The truth that has been the most honest for me this year about parenting is that control is an illusion. You cannot control a child in the traditional sense of just forcing them to do what you want, like most people implore you to do when your child is running around a store or making too much noise or won't eat dinner ("Can't she control her child?" strangers whisper). And instead of saying, "I'm so sorry - let me fix this - let me change his behavior for you" I'm saying, "Why?"
I'm really ok these days with Lane learning how to be his own person. I'm ok with supporting his bad choices so he can see the consequences for himself instead of just TELLING him what not to do. I'm ok with him misbehaving in controlled settings like preschool where he can learn what it's like to be the bad kid and directly experience what happens.

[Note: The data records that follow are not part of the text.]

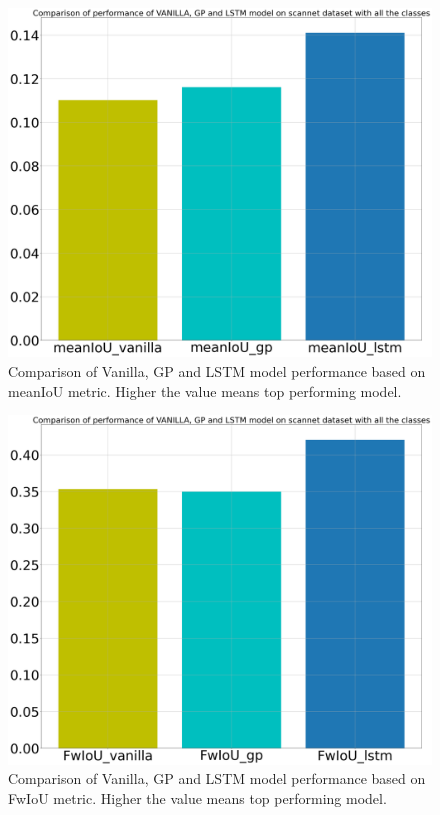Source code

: 	\begin{figure}
		\centering
		\includegraphics[width=12cm]{images/all_classes_meanIoU.png}
		\caption{Comparison of Vanilla, GP and LSTM model performance based on meanIoU metric. Higher the value means top performing model.}
		\label{fig:unet_model_metric_comparison_all_classes}
	\end{figure}

	\begin{figure}
		\centering
		\includegraphics[width=12cm]{images/all_classes_FwIoU.png}
		\caption{Comparison of Vanilla, GP and LSTM model performance based on FwIoU metric. Higher the value means top performing model.}
		\label{fig:unet_model_metric_comparison_all_classes}
	\end{figure}
	
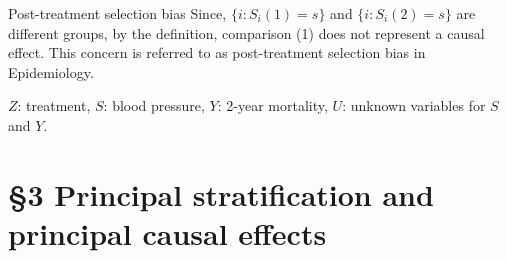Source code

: \documentclass[10pt]{beamer}
\begin{document}
\begin{frame}{Post-treatment selection bias}
Since,   $\{i: S_i(1) = s\}$ and  $\{i: S_i(2) = s\}$ are different groups, by the definition, comparison (1) does not represent a causal effect. This concern is referred to as post-treatment selection bias in Epidemiology.


\begin{figure}[h]
\centering
{}
\end{figure}

$Z$: treatment, $S$: blood pressure, $Y$: 2-year mortality, $U$: unknown variables for $S$ and $Y$.
\end{frame}

\section{\S 3 Principal stratification and principal causal effects}
\end{document}
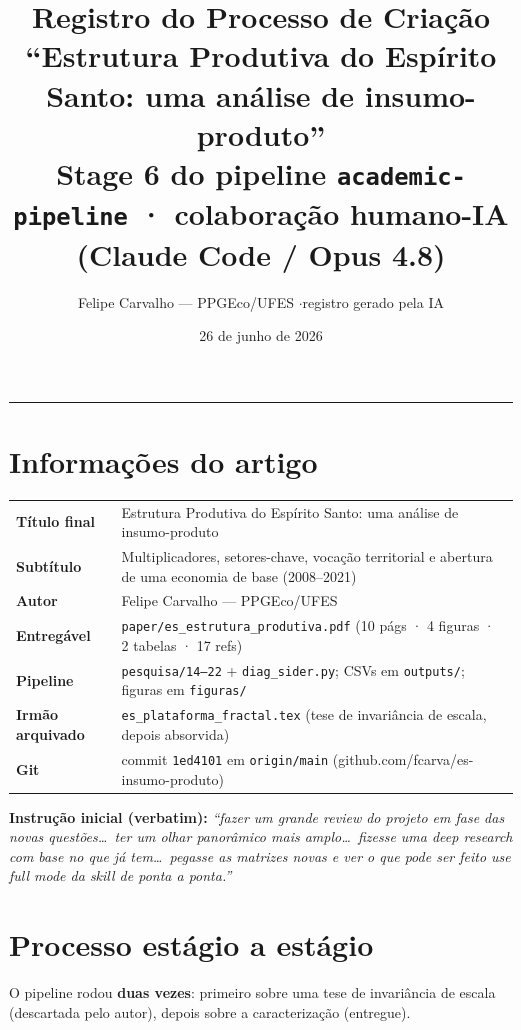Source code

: \documentclass[12pt,a4paper]{article}
\title{\textbf{Registro do Processo de Criação}\\[4pt]
\large ``Estrutura Produtiva do Espírito Santo: uma análise de insumo-produto''\\[2pt]
\normalsize Stage 6 do pipeline \texttt{academic-pipeline} · colaboração humano-IA (Claude Code / Opus 4.8)}
\author{Felipe Carvalho — PPGEco/UFES \quad$\cdot$\quad registro gerado pela IA}
\date{26 de junho de 2026}
\begin{document}
\maketitle
\thispagestyle{fancy}
\tableofcontents
\bigskip\hrule\bigskip

\section{Informações do artigo}
\begin{longtable}{p{4.3cm}p{10cm}}
\toprule
\textbf{Título final} & Estrutura Produtiva do Espírito Santo: uma análise de insumo-produto \\
\textbf{Subtítulo} & Multiplicadores, setores-chave, vocação territorial e abertura de uma economia de base (2008--2021) \\
\textbf{Autor} & Felipe Carvalho — PPGEco/UFES \\
\textbf{Entregável} & \texttt{paper/es\_estrutura\_produtiva.pdf} (10 págs · 4 figuras · 2 tabelas · 17 refs) \\
\textbf{Pipeline} & \texttt{pesquisa/14--22} + \texttt{diag\_sider.py}; CSVs em \texttt{outputs/}; figuras em \texttt{figuras/} \\
\textbf{Irmão arquivado} & \texttt{es\_plataforma\_fractal.tex} (tese de invariância de escala, depois absorvida) \\
\textbf{Git} & commit \texttt{1ed4101} em \texttt{origin/main} (github.com/fcarva/es-insumo-produto) \\
\bottomrule
\end{longtable}

\noindent\textbf{Instrução inicial (verbatim):} \emph{``fazer um grande review do projeto em fase das
novas questões\dots\ ter um olhar panorâmico mais amplo\dots\ fizesse uma deep research com base no que
já tem\dots\ pegasse as matrizes novas e ver o que pode ser feito use full mode da skill de ponta a
ponta.''}

\section{Processo estágio a estágio}
O pipeline rodou \textbf{duas vezes}: primeiro sobre uma tese de invariância de escala (descartada pelo
autor), depois sobre a caracterização (entregue).
\end{document}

When I first started getting these reports I was horrified and just wanted to curl up inside myself. My sweet, cuddly, energetic, beautiful child is doing WHAT now? But now I not only accept it, but LOVE it about him. I love that he is not afraid to try behavior on and see how it feels. It's like that old saying about relationships - you have to try on a lot of different kinds of people to know what fits. Take those exact words and relate them to your 4 year old self.
If we all grew up with more people loving us even when we weren't what they wanted us to be, this advance in culture happening in our world today towards more acceptance with sexuality, feminine power, race, religion may not feel so hard.
What I hope to pass on to my kids right now is that they are accepted. Even if they are snotty, misbehaving, tantruming, picky-eating 4 year olds, they are accepted as a part of this family, exactly as they are.